■ INSTRUCTIONS FOR THE TASK
Give the total number of lines in the data below that include "added", and nothing else.

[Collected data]
=====
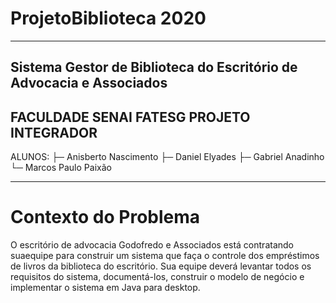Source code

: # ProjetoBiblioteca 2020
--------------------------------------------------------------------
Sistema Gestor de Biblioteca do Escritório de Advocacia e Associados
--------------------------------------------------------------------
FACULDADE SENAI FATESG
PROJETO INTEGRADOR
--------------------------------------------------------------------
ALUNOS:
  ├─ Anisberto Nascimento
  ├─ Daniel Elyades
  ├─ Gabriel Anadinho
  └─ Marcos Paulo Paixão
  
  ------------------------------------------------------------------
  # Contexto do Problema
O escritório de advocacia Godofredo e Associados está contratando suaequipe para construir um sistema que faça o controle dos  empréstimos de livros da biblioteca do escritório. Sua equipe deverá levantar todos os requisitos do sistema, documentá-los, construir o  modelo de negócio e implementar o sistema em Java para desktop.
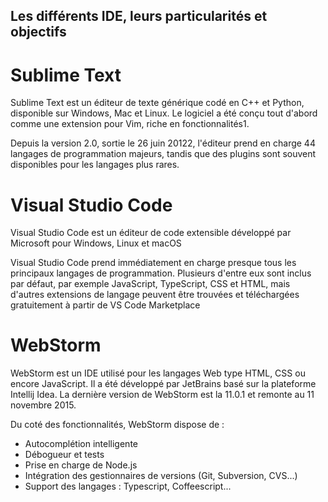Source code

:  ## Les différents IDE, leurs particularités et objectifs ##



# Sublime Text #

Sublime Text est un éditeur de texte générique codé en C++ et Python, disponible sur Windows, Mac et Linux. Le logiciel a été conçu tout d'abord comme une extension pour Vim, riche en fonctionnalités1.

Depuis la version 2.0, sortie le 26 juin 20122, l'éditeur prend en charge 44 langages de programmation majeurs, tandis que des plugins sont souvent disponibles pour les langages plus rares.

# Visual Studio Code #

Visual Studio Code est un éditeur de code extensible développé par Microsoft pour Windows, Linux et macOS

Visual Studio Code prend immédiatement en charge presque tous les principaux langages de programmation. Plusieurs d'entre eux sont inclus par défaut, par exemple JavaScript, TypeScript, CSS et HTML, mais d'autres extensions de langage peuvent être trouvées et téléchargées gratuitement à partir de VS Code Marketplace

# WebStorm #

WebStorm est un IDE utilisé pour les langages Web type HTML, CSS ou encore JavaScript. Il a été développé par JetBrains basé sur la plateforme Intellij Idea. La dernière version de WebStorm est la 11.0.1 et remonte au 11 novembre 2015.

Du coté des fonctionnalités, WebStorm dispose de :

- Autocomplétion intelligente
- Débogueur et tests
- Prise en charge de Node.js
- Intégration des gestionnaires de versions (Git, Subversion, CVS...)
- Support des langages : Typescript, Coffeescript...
=====
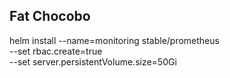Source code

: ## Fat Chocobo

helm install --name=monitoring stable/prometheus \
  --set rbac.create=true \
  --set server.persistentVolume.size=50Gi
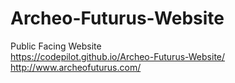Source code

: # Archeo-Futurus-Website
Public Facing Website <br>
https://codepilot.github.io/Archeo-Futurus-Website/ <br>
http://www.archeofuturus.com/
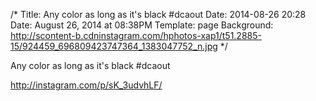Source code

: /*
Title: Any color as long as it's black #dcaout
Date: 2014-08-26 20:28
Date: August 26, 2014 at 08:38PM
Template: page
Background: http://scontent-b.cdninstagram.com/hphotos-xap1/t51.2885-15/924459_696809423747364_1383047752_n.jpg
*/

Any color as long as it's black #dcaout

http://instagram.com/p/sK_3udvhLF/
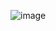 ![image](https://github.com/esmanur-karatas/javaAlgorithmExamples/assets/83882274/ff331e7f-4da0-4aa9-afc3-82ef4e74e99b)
=====
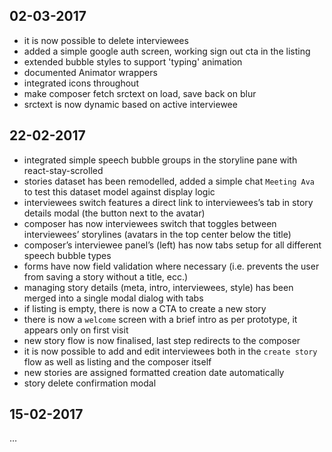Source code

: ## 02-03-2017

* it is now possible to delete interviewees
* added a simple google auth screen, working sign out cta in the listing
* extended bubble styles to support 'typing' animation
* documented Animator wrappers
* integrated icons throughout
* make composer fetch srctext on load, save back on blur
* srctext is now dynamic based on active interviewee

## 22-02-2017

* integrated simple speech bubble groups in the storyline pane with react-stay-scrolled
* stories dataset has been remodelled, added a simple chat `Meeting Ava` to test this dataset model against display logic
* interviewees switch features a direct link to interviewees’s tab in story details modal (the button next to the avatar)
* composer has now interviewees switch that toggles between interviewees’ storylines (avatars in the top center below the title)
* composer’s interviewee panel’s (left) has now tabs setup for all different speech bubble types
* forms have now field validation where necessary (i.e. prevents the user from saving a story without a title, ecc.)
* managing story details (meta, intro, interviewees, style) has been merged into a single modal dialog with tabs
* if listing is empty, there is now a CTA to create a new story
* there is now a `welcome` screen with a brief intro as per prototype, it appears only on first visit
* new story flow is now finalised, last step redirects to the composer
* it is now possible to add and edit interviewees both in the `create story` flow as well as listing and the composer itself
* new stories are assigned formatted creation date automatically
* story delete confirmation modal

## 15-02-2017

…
=====
■ SOLUTION BELOW
2